In 2019, the Giants drafted Duke quarterback Daniel Jones with the sixth overall pick. After Jones had an inept rookie year paired with an offensive-minded head coach — sound familiar? — the Giants set out to hire a head coach.
Their choice: Joe Judge, the Patriots’ special teams coordinator and wide receivers coach who had never been a head coach at any level, anywhere. He’d either been a special teams assistant or special teams coordinator at every stop in his 15-year career. His expertise didn’t align with the team’s main problem: developing Jones at quarterback.
The Giants hired Judge despite having an interview lined up with Patriots offensive coordinator Josh McDaniels, who could have done just that. So could Chiefs offensive coordinator Eric Bienemy or former Packers head coach Mike McCarthy, whom they interviewed.
At the end of two seasons, it’s fair to wonder whether Judge will get a third.

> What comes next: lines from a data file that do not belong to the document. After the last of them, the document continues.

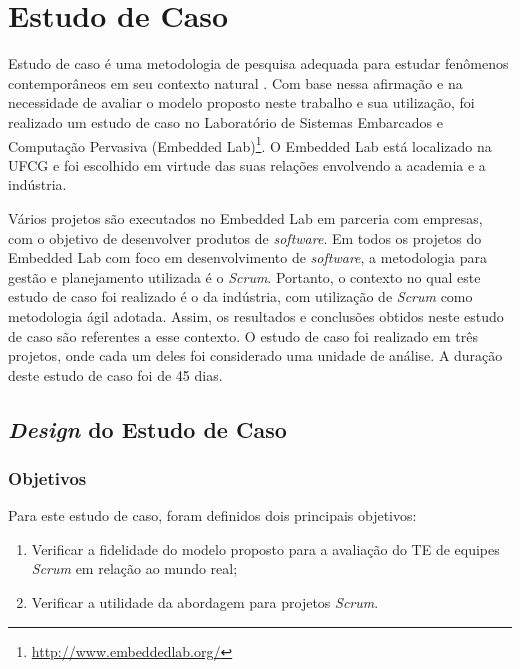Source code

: \chapter{Estudo de Caso}
\label{estudodecaso}

Estudo de caso é uma metodologia de pesquisa adequada para estudar fenômenos contemporâneos em seu contexto natural \cite{runeson}. Com base nessa afirmação e na necessidade de avaliar o modelo proposto neste trabalho e sua utilização, foi realizado um estudo de caso no Laboratório de Sistemas Embarcados e Computação Pervasiva (Embedded Lab)\footnote{\url{http://www.embeddedlab.org/}}. O Embedded Lab está localizado na UFCG e foi escolhido em virtude das suas relações envolvendo a academia e a indústria.

Vários projetos são executados no Embedded Lab em parceria com empresas, com o objetivo de desenvolver produtos de \textit{software}. Em todos os projetos do Embedded Lab com foco em desenvolvimento de \textit{software}, a metodologia para gestão e planejamento utilizada é o \textit{Scrum}. Portanto, o contexto no qual este estudo de caso foi realizado é o da indústria, com utilização de \textit{Scrum} como metodologia ágil adotada. Assim, os resultados e conclusões obtidos neste estudo de caso são referentes a esse contexto. O estudo de caso foi realizado em três projetos, onde cada um deles foi considerado uma unidade de análise. A duração deste estudo de caso foi de 45 dias.

\section{\textit{Design} do Estudo de Caso}
\label{estudodecaso:design}

\subsection{Objetivos}
\label{estudodecaso:design:objetivos}

Para este estudo de caso, foram definidos dois principais objetivos:

\begin{enumerate}
  \item Verificar a fidelidade do modelo proposto para a avaliação do TE de equipes \textit{Scrum} em relação ao mundo real;
  \item Verificar a utilidade da abordagem para projetos \textit{Scrum}.
\end{enumerate}

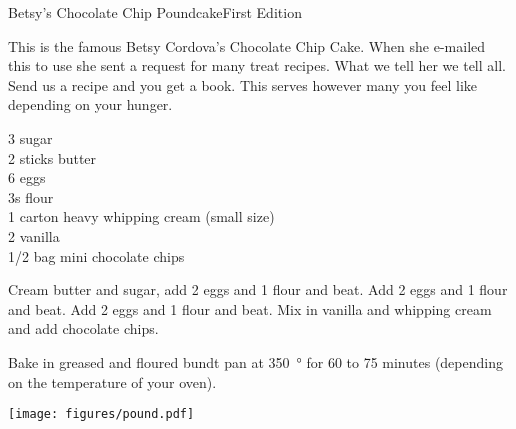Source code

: \begin{entry}{Betsy's Chocolate Chip Poundcake}{First Edition}

\begin{open}
  This is the famous Betsy Cordova's Chocolate Chip Cake. When she e-mailed this
  to use she sent a request for many treat recipes.  What we tell her we tell
  all.  Send us a recipe and you get a book.  This serves however many you feel
  like depending on your hunger.
\end{open}
\begin{ingredients}
  \SI{3}{\cup} sugar \\
  2 sticks butter \\
  6 eggs \\
  \SI{3}{\cup}s flour  \\
  1 carton heavy whipping cream (small size) \\
  \SI{2}{\tblspoon}  vanilla \\
  \num{1/2} bag mini chocolate chips
\end{ingredients}
Cream butter and sugar, add 2 eggs and \SI{1}{\cup} flour and beat.  Add 2
eggs and \SI{1}{\cup} flour and beat. Add 2 eggs and \SI{1}{\cup} flour and
beat.  Mix in vanilla and whipping cream and add chocolate chips.

Bake in greased and floured bundt pan at \SI{350}{\degree} for 60 to 75
minutes (depending on the temperature of your oven).
\begin{center}
\texttt{[image: figures/pound.pdf]}
\end{center}
\end{entry}

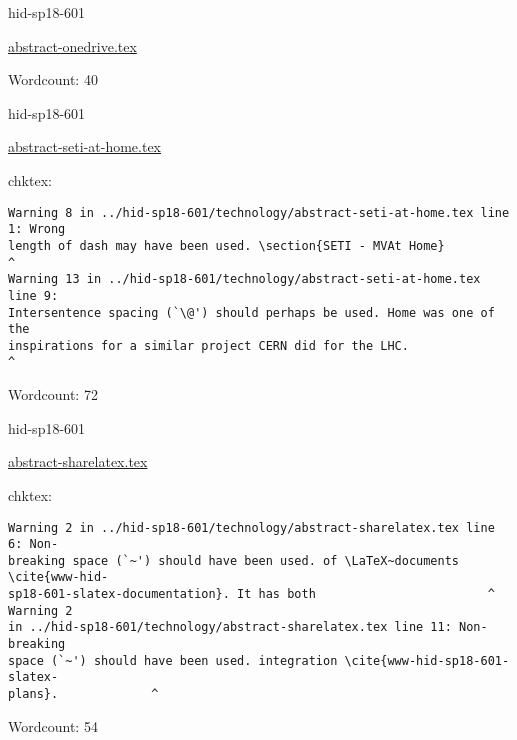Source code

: 

\begin{IU}

hid-sp18-601

\href{https://github.com/cloudmesh-community/hid-sp18-601/blob/master//technology/abstract-onedrive.tex}{abstract-onedrive.tex}

 

Wordcount: 40

\end{IU}



\begin{IU}

hid-sp18-601

\href{https://github.com/cloudmesh-community/hid-sp18-601/blob/master//technology/abstract-seti-at-home.tex}{abstract-seti-at-home.tex}

 
chktex:
\begin{tiny}
\begin{verbatim}
Warning 8 in ../hid-sp18-601/technology/abstract-seti-at-home.tex line 1: Wrong
length of dash may have been used. \section{SETI - MVAt Home}                  ^
Warning 13 in ../hid-sp18-601/technology/abstract-seti-at-home.tex line 9:
Intersentence spacing (`\@') should perhaps be used. Home was one of the
inspirations for a similar project CERN did for the LHC.
^
\end{verbatim}
\end{tiny}

Wordcount: 72

\end{IU}



\begin{IU}

hid-sp18-601

\href{https://github.com/cloudmesh-community/hid-sp18-601/blob/master//technology/abstract-sharelatex.tex}{abstract-sharelatex.tex}

 
chktex:
\begin{tiny}
\begin{verbatim}
Warning 2 in ../hid-sp18-601/technology/abstract-sharelatex.tex line 6: Non-
breaking space (`~') should have been used. of \LaTeX~documents \cite{www-hid-
sp18-601-slatex-documentation}. It has both                        ^ Warning 2
in ../hid-sp18-601/technology/abstract-sharelatex.tex line 11: Non-breaking
space (`~') should have been used. integration \cite{www-hid-sp18-601-slatex-
plans}.             ^
\end{verbatim}
\end{tiny}

Wordcount: 54

\end{IU}

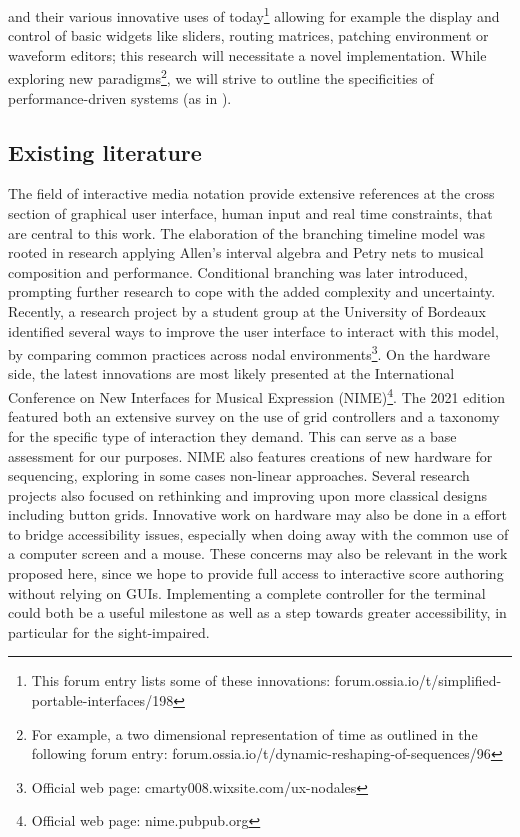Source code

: \documentclass[journal,onecolumn]{IEEEtran}
\begin{document}
and their various innovative uses of today\footnote{This forum entry lists some of these innovations: forum.ossia.io/t/simplified-portable-interfaces/198} allowing for example the display and control of basic widgets like sliders, routing matrices, patching environment or waveform editors; this research will necessitate a novel implementation. While exploring new paradigms\footnote{For example, a two dimensional representation of time as outlined in the following forum entry: forum.ossia.io/t/dynamic-reshaping-of-sequences/96}, we will strive to outline the specificities of performance-driven systems (as in \cite{nash:liveness}).


\subsection{Existing literature}
The field of interactive media notation\cite{ircam:antescofo}\cite{buzzing:iannix}\cite{grame:inscore} provide extensive references at the cross section of graphical user interface, human input and real time constraints, that are central to this work. 
The elaboration of the branching timeline model was rooted in research applying Allen's interval algebra\cite{allombert:constraint} and Petry nets\cite{allombert:petri} to musical composition and performance. Conditional branching was later introduced\cite{toro:condition}, prompting further research to cope with the added complexity and uncertainty\cite{arias:colour}. Recently, a research project by a student group at the University of Bordeaux identified several ways to improve the user interface to interact with this model, by comparing common practices across nodal environments\footnote{Official web page: cmarty008.wixsite.com/ux-nodales}. On the hardware side, the latest innovations are most likely presented at the International Conference on New Interfaces for Musical Expression (NIME)\footnote{Official web page: nime.pubpub.org}. The 2021 edition featured both an extensive survey on the use of grid controllers\cite{rossmy:grid} and a taxonomy for the specific type of interaction they demand\cite{pust:taxonomy}. This can serve as a base assessment for our purposes. 
NIME also features creations of new hardware for sequencing\cite{arellano:radear}, exploring in some cases non-linear approaches\cite{hayes:neurohedron}. Several research projects also focused on rethinking and improving upon more classical designs\cite{snyder:jd} including button grids\cite{rossmy:touch}. Innovative work on hardware may also be done in a effort to bridge accessibility issues\cite{forester:loopblocks}, especially when doing away with the common use of a computer screen and a mouse. These concerns may also be relevant in the work proposed here, since we hope to provide full access to interactive score authoring without relying on GUIs. Implementing a complete controller for the terminal could both be a useful milestone as well as a step towards greater accessibility, in particular for the sight-impaired. 
\end{document}
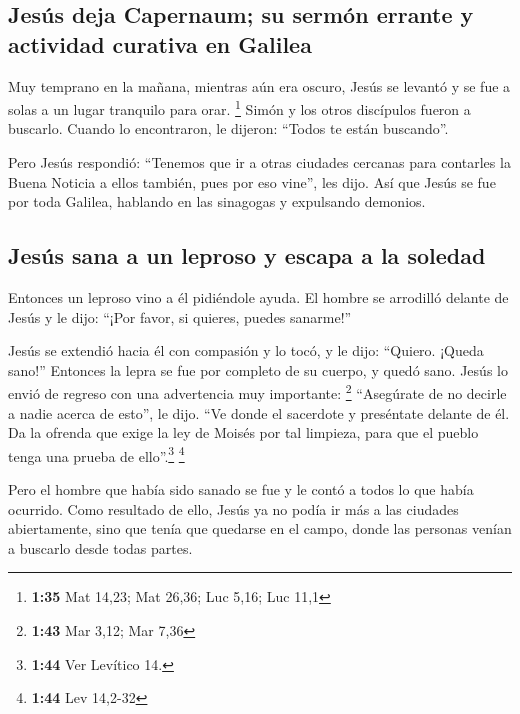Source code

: \hypertarget{jesuxfas-deja-capernaum-su-sermuxf3n-errante-y-actividad-curativa-en-galilea}{%
\subsection{Jesús deja Capernaum; su sermón errante y actividad curativa
en
Galilea}\label{jesuxfas-deja-capernaum-su-sermuxf3n-errante-y-actividad-curativa-en-galilea}}

 Muy temprano en la mañana, mientras aún era oscuro,
Jesús se levantó y se fue a solas a un lugar tranquilo para orar.
\footnote{\textbf{1:35} Mat 14,23; Mat 26,36; Luc 5,16; Luc 11,1}
 Simón y los otros discípulos fueron a buscarlo.
 Cuando lo encontraron, le dijeron: ``Todos te están
buscando''.

 Pero Jesús respondió: ``Tenemos que ir a otras ciudades
cercanas para contarles la Buena Noticia a ellos también, pues por eso
vine'', les dijo.  Así que Jesús se fue por toda Galilea,
hablando en las sinagogas y expulsando demonios.

\hypertarget{jesuxfas-sana-a-un-leproso-y-escapa-a-la-soledad}{%
\subsection{Jesús sana a un leproso y escapa a la
soledad}\label{jesuxfas-sana-a-un-leproso-y-escapa-a-la-soledad}}

 Entonces un leproso vino a él pidiéndole ayuda. El
hombre se arrodilló delante de Jesús y le dijo: ``¡Por favor, si
quieres, puedes sanarme!''

 Jesús se extendió hacia él con compasión y lo tocó, y le
dijo: ``Quiero. ¡Queda sano!''  Entonces la lepra se fue
por completo de su cuerpo, y quedó sano.  Jesús lo envió
de regreso con una advertencia muy importante: \footnote{\textbf{1:43}
  Mar 3,12; Mar 7,36}  ``Asegúrate de no decirle a nadie
acerca de esto'', le dijo. ``Ve donde el sacerdote y preséntate delante
de él. Da la ofrenda que exige la ley de Moisés por tal limpieza, para
que el pueblo tenga una prueba de ello''.\footnote{\textbf{1:44} Ver
  Levítico 14.} \footnote{\textbf{1:44} Lev 14,2-32}

 Pero el hombre que había sido sanado se fue y le contó a
todos lo que había ocurrido. Como resultado de ello, Jesús ya no podía
ir más a las ciudades abiertamente, sino que tenía que quedarse en el
campo, donde las personas venían a buscarlo desde todas partes.

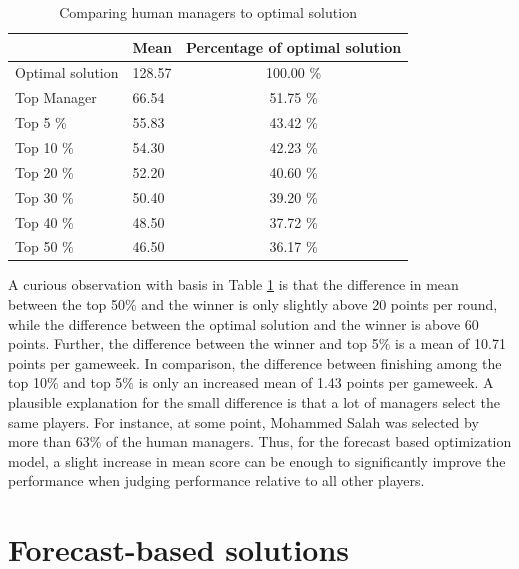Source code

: \begin{table}[H]
\centering
\begin{tabular}{llc}
\hline
                 & Mean   & \multicolumn{1}{l}{Percentage of optimal solution} \\
\hline                 
Optimal solution & 128.57 & 100.00 \%                                          \\
Top Manager           & 66.54  & 51.75 \%                                           \\
Top 5 \%         & 55.83  & 43.42 \%                                           \\
Top 10 \%        & 54.30  & 42.23 \%                                           \\
Top 20 \%        & 52.20  & 40.60 \%                                           \\
Top 30 \%        & 50.40  & 39.20 \%                                           \\
Top 40 \%        & 48.50  & 37.72 \%                                           \\
Top 50 \%        & 46.50  & 36.17 \%                                           \\
\hline
\end{tabular}
\caption{Comparing human managers to optimal solution}
\label{Optimal_Human}
\end{table}

A curious observation with basis in Table \ref{Optimal_Human} is that the difference in mean between the top 50\% and the winner is only slightly above 20 points per round, while the difference between the optimal solution and the winner is above 60 points. Further, the difference between the winner and top 5\% is a mean of 10.71 points per gameweek. In comparison, the difference between finishing among the top 10\% and top 5\% is only an increased mean of 1.43 points per gameweek.  A plausible explanation for the small difference is that a lot of managers select the same players. For instance, at some point, Mohammed Salah was selected by more than 63\% of the human managers.  Thus, for the forecast based optimization model, a slight increase in mean score can be enough to significantly improve the performance when judging performance relative to all other players. 


\section{Forecast-based solutions}\label{sec:inexact}

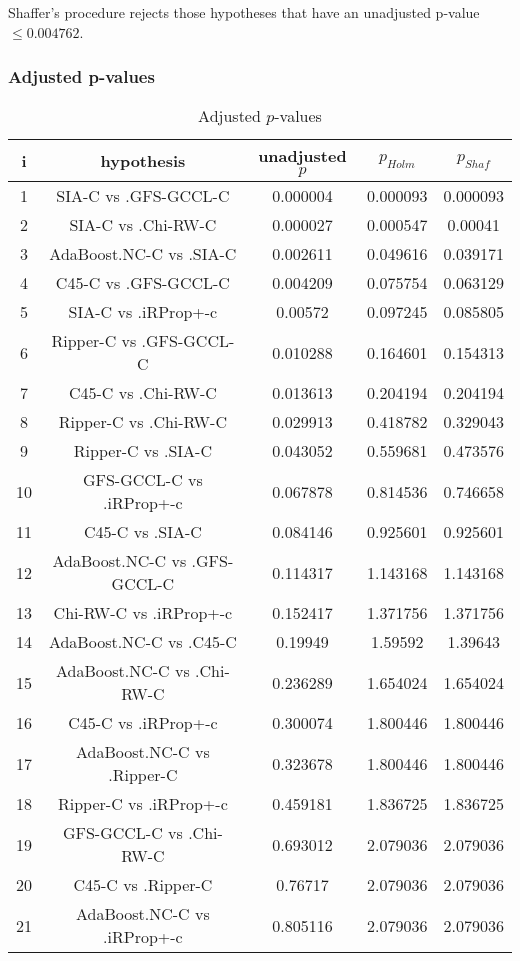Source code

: \documentclass[a4paper,10pt]{article}
\begin{document}
Shaffer's procedure rejects those hypotheses that have an unadjusted p-value $\le0.004762$.

\pagebreak

\subsubsection{Adjusted p-values}

\begin{table}[!htp]
\centering\scriptsize
\begin{tabular}{ccccc}
i&hypothesis&unadjusted $p$&$p_{Holm}$&$p_{Shaf}$\\
\hline1&SIA-C vs .GFS-GCCL-C&0.000004&0.000093&0.000093\\
2&SIA-C vs .Chi-RW-C&0.000027&0.000547&0.00041\\
3&AdaBoost.NC-C vs .SIA-C&0.002611&0.049616&0.039171\\
4&C45-C vs .GFS-GCCL-C&0.004209&0.075754&0.063129\\
5&SIA-C vs .iRProp+-c&0.00572&0.097245&0.085805\\
6&Ripper-C vs .GFS-GCCL-C&0.010288&0.164601&0.154313\\
7&C45-C vs .Chi-RW-C&0.013613&0.204194&0.204194\\
8&Ripper-C vs .Chi-RW-C&0.029913&0.418782&0.329043\\
9&Ripper-C vs .SIA-C&0.043052&0.559681&0.473576\\
10&GFS-GCCL-C vs .iRProp+-c&0.067878&0.814536&0.746658\\
11&C45-C vs .SIA-C&0.084146&0.925601&0.925601\\
12&AdaBoost.NC-C vs .GFS-GCCL-C&0.114317&1.143168&1.143168\\
13&Chi-RW-C vs .iRProp+-c&0.152417&1.371756&1.371756\\
14&AdaBoost.NC-C vs .C45-C&0.19949&1.59592&1.39643\\
15&AdaBoost.NC-C vs .Chi-RW-C&0.236289&1.654024&1.654024\\
16&C45-C vs .iRProp+-c&0.300074&1.800446&1.800446\\
17&AdaBoost.NC-C vs .Ripper-C&0.323678&1.800446&1.800446\\
18&Ripper-C vs .iRProp+-c&0.459181&1.836725&1.836725\\
19&GFS-GCCL-C vs .Chi-RW-C&0.693012&2.079036&2.079036\\
20&C45-C vs .Ripper-C&0.76717&2.079036&2.079036\\
21&AdaBoost.NC-C vs .iRProp+-c&0.805116&2.079036&2.079036\\
\hline
\end{tabular}
\caption{Adjusted $p$-values}
\end{table}
\end{document}
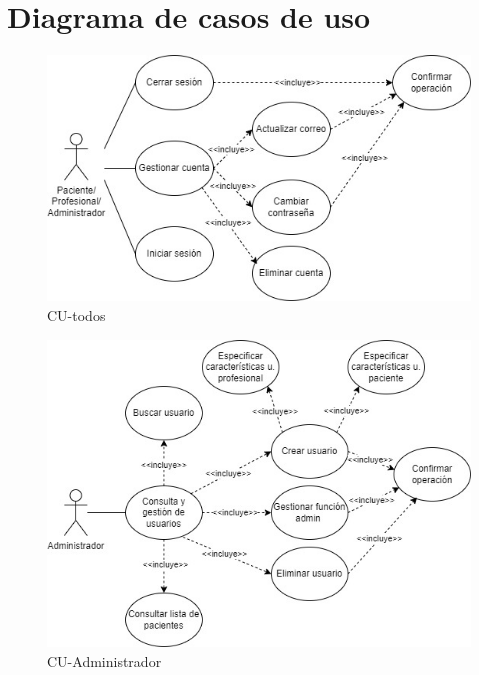 \section{Diagrama de casos de uso}


\begin{figure}[h]
    \centering
    \includegraphics[width=1\textwidth]{img/CUdiagramas/CU-todos.jpg}
    \caption{CU-todos}
    \label{fig:CU-todos}
\end{figure}

\begin{figure}[h]
    \centering
    \includegraphics[width=1\textwidth]{img/CUdiagramas/CU-Administrador.jpg}
    \caption{CU-Administrador}
    \label{fig:CU-Administrador}
\end{figure}


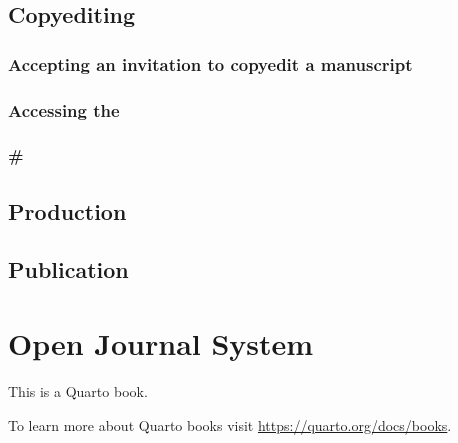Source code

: \documentclass[
  letterpaper,
  DIV=11,
  numbers=noendperiod]{scrreprt}
\begin{document}

\section*{Copyediting}\label{copyediting}


\subsection*{Accepting an invitation to copyedit a
manuscript}\label{accepting-an-invitation-to-copyedit-a-manuscript}

\subsection*{Accessing the}\label{accessing-the}

\subsection*{\#}\label{section}

\section*{Production}\label{production}


\section*{Publication}\label{publication}


\chapter*{Open Journal System}\label{open-journal-system}


This is a Quarto book.

To learn more about Quarto books visit
\url{https://quarto.org/docs/books}.
\end{document}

The Giants weren’t the first team to get their head coaching hire wrong — the Bears will replace Matt Nagy in one week — but the McCaskeys need to learn from their mistake. Judge offered no skillset that would have answered the most important question in sports: how to develop a young quarterback.
Nagy, despite his eventual failure in doing so, at least had that on his resume.
The Bears need to hire a coach who will make sure quarterback Justin Fields, who will be in his second season next year, doesn’t fail. When they inevitably fire Nagy one day after the season finale, they need to hire someone who has a plan to make sure Fields thrives. That shouldn’t limit the Bears to offensive candidates — but anyone who’s not better have a thorough plan.
They certainly can’t hire someone like Judge, whose resume offered no indication he’d be able to elevate Jones. He’d been a special teams assistant at Alabama and a special teams coach with the Patriots. The Giants were lured in by the two name brands in their respective sports — not the area of expertise.
Jones has won less than third of his career starts and has a career passer rating of 84.3. A neck injury ended his season prematurely, forcing Glennon to bumble his way through the Giants’ final month of games.
Perhaps it’s impossible to separate the Giants’ failure to draft a quarterback with their failure to find the right coach. Perhaps that’s the point.